→ WORK TASK
From the entries, return every line where the string "Sizes" shows up.

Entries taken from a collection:
-- Opening Marker --

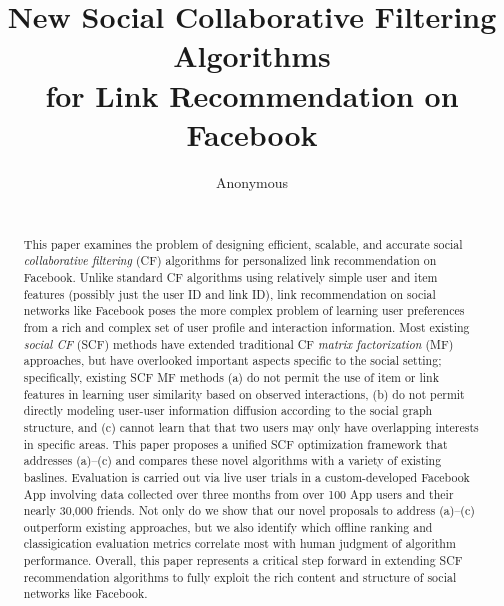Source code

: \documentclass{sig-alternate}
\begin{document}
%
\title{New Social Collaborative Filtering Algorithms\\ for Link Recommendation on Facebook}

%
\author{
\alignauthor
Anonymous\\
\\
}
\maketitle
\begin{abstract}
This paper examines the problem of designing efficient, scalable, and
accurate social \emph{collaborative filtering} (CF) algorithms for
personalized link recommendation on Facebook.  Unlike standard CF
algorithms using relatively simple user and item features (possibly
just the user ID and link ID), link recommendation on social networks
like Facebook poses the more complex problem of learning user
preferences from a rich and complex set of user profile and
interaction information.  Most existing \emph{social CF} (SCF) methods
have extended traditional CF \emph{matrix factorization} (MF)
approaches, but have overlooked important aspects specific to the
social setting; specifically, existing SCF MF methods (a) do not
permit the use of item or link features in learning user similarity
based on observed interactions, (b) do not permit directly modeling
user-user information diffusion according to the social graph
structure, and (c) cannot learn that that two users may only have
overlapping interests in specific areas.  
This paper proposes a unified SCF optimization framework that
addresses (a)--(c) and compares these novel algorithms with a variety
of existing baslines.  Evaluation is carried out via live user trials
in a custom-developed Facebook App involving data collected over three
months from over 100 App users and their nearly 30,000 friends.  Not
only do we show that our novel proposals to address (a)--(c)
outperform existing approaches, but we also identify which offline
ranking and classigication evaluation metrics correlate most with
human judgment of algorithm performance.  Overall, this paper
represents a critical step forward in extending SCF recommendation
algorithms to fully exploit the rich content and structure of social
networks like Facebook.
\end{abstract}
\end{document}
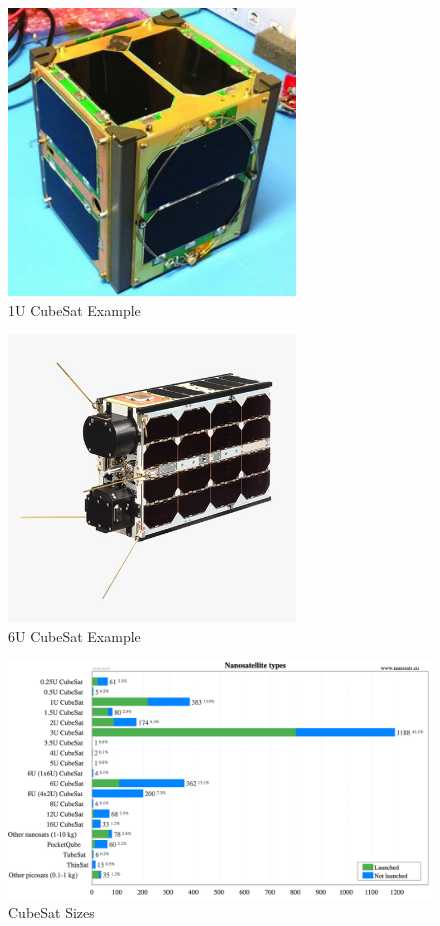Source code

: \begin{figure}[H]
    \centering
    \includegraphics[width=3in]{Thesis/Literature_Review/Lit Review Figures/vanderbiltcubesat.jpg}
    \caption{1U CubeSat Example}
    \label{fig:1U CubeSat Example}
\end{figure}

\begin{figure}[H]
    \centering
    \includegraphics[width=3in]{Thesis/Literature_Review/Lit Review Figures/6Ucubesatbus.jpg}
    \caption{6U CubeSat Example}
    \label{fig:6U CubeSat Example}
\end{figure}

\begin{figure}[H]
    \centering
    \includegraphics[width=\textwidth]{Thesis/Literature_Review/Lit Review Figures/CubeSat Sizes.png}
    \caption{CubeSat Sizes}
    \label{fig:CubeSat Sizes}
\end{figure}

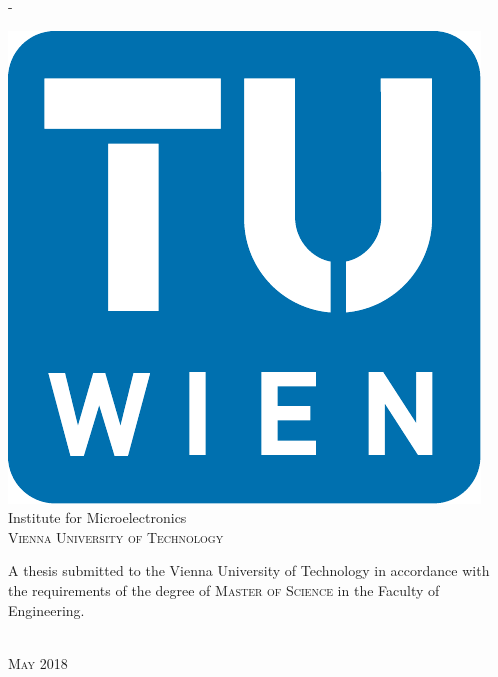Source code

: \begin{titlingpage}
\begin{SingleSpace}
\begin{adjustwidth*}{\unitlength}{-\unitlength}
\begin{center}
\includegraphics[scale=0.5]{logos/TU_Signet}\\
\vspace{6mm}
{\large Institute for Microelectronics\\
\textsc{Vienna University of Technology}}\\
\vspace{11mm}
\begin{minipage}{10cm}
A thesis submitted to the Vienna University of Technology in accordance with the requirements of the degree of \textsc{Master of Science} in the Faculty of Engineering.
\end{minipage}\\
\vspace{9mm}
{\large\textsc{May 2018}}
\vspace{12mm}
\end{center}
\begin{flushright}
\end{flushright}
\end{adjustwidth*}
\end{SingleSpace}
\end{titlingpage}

-- Closing Marker --
-- Opening Marker --

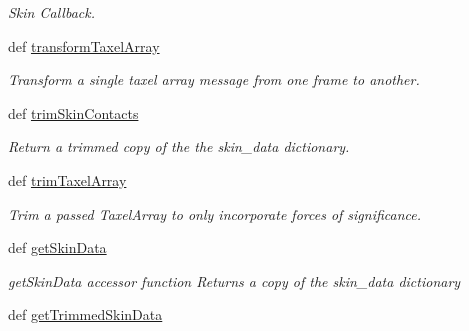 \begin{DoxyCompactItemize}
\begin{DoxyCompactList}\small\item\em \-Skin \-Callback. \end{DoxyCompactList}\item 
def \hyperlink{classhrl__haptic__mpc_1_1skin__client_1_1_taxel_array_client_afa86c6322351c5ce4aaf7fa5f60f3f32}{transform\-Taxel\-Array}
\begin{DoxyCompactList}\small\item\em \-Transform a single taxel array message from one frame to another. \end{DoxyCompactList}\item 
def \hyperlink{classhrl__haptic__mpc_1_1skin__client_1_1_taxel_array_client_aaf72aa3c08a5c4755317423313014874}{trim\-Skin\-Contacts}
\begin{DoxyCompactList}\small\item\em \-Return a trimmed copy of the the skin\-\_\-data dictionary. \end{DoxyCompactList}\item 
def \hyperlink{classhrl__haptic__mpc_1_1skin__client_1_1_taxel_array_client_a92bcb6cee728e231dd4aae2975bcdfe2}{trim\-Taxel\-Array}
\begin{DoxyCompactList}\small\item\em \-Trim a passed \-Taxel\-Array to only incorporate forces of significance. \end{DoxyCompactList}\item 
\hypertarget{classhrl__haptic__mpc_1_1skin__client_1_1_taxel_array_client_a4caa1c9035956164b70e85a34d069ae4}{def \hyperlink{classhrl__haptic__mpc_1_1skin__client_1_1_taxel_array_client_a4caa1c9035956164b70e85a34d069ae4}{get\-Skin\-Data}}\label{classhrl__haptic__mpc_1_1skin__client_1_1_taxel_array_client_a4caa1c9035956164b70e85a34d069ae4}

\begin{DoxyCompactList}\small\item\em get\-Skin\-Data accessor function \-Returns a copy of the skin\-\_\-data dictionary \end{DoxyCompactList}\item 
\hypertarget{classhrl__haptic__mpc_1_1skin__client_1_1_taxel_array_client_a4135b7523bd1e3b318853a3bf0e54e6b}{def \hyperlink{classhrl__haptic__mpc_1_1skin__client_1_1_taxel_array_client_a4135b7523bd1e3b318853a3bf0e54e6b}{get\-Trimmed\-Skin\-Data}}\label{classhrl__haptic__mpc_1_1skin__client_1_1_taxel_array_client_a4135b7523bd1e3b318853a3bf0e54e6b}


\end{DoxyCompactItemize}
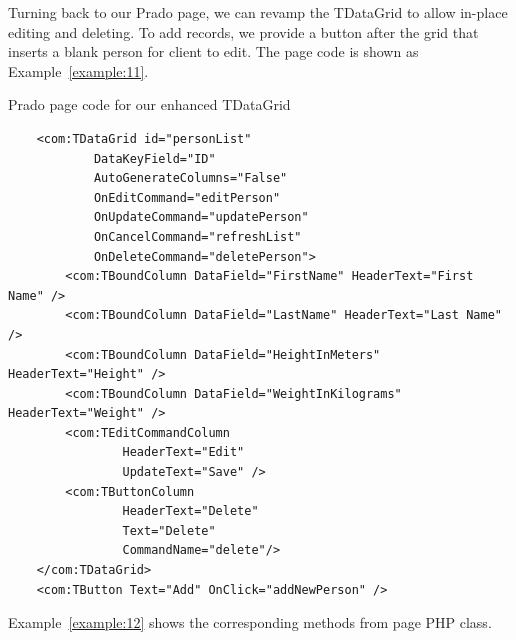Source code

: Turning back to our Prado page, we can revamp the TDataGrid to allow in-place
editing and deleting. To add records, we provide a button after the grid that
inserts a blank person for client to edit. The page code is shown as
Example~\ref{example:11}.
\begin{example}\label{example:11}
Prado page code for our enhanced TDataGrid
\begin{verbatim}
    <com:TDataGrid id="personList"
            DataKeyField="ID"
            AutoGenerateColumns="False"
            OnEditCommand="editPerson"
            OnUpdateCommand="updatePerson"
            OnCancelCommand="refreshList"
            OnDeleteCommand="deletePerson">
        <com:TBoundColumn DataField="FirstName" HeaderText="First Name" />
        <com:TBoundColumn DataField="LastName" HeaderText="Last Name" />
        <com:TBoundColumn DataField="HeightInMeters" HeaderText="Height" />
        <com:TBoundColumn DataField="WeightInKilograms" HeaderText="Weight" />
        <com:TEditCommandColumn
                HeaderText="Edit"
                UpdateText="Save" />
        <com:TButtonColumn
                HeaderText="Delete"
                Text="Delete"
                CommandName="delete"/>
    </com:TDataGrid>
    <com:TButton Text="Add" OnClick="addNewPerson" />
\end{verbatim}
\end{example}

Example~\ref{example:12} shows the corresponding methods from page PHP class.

-- Closing Marker --

→ ANSWER TO THE PROBLEM
    \includegraphics[width=\textwidth]{Thesis/Literature_Review/Lit Review Figures/CubeSat Sizes.png}
    \caption{CubeSat Sizes}
    \label{fig:CubeSat Sizes}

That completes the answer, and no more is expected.